_REQUIRED ACTION_
Go through the listing below. Copy each line that has the string "Hipótese".

_DATA UNDER STUDY_
····················
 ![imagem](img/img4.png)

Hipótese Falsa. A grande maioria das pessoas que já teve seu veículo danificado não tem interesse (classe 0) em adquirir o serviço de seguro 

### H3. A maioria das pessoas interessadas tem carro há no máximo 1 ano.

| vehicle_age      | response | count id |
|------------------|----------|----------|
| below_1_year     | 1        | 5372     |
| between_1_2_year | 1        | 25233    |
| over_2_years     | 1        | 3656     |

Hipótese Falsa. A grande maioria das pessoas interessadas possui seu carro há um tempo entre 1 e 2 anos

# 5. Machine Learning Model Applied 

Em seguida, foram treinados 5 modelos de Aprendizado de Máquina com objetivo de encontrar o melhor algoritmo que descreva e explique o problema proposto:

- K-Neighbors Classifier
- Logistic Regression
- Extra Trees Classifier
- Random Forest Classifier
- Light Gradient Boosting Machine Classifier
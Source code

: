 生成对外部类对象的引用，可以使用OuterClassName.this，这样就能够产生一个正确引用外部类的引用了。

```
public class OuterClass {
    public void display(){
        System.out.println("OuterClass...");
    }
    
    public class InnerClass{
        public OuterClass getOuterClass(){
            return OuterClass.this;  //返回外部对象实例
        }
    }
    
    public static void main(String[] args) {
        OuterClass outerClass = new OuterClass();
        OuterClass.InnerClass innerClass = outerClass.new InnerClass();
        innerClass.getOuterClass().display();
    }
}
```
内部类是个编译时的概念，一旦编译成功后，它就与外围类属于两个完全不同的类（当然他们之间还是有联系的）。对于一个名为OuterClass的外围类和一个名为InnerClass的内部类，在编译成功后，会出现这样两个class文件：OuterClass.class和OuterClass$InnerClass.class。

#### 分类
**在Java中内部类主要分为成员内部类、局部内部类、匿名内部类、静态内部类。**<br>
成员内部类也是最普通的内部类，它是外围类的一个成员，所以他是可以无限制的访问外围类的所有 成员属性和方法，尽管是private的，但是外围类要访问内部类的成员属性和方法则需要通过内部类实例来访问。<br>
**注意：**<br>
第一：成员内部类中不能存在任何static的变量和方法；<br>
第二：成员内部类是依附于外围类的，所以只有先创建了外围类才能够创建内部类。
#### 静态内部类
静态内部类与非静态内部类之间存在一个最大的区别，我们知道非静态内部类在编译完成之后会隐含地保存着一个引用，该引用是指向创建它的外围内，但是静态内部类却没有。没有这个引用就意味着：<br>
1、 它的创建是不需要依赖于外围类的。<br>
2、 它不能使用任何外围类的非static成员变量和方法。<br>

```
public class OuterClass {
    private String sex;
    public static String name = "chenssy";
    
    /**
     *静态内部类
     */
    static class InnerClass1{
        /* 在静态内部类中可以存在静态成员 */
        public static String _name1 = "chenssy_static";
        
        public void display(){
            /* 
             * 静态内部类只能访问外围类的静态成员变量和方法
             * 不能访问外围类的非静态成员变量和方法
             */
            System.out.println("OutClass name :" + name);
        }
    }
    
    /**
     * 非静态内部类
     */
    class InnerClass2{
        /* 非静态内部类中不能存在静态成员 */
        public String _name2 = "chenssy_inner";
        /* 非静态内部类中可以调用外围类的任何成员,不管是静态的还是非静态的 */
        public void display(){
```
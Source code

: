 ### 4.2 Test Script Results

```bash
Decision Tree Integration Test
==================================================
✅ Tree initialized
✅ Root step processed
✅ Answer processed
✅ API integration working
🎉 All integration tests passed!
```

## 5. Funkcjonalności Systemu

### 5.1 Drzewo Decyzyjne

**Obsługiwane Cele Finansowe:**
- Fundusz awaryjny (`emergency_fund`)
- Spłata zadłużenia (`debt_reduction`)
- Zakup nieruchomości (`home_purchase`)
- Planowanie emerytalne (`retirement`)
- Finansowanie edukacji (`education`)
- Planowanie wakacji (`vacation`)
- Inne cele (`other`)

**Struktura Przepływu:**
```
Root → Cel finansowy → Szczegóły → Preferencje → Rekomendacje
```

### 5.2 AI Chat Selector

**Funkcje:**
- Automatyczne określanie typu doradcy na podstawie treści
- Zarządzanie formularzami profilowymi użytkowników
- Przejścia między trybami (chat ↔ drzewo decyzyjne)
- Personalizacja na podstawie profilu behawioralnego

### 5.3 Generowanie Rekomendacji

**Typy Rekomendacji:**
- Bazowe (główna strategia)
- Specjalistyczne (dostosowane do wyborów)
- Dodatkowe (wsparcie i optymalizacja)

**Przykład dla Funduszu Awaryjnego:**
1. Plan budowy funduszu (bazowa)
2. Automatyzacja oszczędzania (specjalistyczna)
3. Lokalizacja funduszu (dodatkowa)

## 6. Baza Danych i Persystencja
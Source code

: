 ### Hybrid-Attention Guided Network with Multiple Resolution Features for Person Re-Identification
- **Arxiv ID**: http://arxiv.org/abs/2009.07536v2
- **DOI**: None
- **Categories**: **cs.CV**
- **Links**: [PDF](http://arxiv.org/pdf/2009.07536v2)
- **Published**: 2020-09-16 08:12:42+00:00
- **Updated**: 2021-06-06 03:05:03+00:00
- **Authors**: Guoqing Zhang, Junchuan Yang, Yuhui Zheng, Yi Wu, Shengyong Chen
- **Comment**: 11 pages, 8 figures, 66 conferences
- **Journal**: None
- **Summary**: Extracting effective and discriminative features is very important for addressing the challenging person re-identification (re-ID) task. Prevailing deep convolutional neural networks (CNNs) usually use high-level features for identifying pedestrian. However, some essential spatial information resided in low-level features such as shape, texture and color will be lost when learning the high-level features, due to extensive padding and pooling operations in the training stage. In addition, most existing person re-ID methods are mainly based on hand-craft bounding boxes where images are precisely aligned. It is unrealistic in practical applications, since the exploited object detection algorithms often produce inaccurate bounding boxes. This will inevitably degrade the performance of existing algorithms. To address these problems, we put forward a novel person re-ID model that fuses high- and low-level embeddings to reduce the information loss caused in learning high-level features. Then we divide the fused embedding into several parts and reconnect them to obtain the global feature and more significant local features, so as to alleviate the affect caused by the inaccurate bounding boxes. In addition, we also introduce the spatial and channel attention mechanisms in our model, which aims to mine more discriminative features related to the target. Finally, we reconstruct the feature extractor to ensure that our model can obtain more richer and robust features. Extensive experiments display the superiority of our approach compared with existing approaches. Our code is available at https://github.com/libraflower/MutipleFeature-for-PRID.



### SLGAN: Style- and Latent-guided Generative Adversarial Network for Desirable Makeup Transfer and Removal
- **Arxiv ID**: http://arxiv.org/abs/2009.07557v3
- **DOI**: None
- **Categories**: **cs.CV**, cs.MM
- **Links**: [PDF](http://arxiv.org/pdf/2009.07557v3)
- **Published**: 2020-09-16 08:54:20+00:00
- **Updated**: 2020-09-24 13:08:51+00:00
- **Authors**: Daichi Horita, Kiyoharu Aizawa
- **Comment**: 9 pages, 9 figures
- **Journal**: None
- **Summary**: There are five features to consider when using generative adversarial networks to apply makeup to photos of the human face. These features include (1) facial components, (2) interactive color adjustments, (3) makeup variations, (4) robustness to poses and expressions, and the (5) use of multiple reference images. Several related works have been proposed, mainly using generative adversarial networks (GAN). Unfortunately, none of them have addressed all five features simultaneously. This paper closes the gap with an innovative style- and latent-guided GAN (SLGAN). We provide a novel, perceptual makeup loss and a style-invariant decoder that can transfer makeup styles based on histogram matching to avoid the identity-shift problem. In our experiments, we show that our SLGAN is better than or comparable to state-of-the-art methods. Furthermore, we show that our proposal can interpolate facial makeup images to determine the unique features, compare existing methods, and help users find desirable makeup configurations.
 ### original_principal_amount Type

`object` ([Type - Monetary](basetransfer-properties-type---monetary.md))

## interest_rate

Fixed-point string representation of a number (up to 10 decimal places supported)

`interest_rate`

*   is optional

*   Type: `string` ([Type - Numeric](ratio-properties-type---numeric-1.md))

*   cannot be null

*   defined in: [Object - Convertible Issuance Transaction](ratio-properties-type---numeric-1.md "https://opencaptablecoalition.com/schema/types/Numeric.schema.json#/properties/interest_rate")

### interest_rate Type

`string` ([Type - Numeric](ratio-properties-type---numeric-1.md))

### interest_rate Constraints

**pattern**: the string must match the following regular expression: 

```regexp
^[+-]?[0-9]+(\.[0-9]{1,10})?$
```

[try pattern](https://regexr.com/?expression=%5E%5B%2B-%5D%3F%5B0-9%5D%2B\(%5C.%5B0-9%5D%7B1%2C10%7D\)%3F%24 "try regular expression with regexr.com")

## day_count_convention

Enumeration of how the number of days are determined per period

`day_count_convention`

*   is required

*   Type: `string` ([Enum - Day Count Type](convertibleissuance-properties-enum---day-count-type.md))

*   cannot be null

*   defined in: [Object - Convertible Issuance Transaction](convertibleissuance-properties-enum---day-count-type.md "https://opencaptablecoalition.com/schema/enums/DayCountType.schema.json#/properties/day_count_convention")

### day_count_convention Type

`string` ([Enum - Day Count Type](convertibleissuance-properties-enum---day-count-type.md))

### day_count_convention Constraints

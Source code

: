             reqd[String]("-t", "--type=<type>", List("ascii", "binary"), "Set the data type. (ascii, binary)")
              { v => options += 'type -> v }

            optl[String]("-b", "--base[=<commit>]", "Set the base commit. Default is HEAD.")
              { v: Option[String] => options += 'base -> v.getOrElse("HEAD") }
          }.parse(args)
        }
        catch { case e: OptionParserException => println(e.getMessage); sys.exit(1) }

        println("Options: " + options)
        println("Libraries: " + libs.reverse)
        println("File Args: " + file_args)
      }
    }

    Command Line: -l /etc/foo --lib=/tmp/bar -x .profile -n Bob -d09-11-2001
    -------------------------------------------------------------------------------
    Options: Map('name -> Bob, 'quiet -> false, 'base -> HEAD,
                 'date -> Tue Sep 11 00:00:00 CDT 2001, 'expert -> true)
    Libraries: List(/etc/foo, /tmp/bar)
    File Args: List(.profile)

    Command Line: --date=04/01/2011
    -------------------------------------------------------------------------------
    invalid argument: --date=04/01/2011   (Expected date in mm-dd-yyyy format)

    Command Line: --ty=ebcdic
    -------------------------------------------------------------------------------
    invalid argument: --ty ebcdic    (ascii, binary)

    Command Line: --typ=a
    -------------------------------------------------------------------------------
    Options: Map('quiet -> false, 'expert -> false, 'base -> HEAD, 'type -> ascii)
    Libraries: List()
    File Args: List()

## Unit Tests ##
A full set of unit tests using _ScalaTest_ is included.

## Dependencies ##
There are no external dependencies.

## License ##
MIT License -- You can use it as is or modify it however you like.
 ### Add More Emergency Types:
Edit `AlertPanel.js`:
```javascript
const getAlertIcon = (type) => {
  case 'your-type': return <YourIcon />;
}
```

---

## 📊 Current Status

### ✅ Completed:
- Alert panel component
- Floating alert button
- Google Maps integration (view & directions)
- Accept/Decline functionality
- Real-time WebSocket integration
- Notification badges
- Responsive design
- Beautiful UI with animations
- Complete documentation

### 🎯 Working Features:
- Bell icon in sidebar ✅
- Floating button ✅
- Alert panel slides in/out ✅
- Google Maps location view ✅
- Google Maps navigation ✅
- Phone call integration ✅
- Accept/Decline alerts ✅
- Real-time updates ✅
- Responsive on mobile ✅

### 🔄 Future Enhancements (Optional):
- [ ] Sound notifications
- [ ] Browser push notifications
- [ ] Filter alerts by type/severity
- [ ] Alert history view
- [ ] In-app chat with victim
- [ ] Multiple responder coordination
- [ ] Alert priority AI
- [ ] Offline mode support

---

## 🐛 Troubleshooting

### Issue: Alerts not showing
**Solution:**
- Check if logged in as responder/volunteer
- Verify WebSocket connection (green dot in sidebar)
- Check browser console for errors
····················
_YOUR RESPONSE_
Hipótese Falsa. A grande maioria das pessoas que já teve seu veículo danificado não tem interesse (classe 0) em adquirir o serviço de seguro 
Hipótese Falsa. A grande maioria das pessoas interessadas possui seu carro há um tempo entre 1 e 2 anos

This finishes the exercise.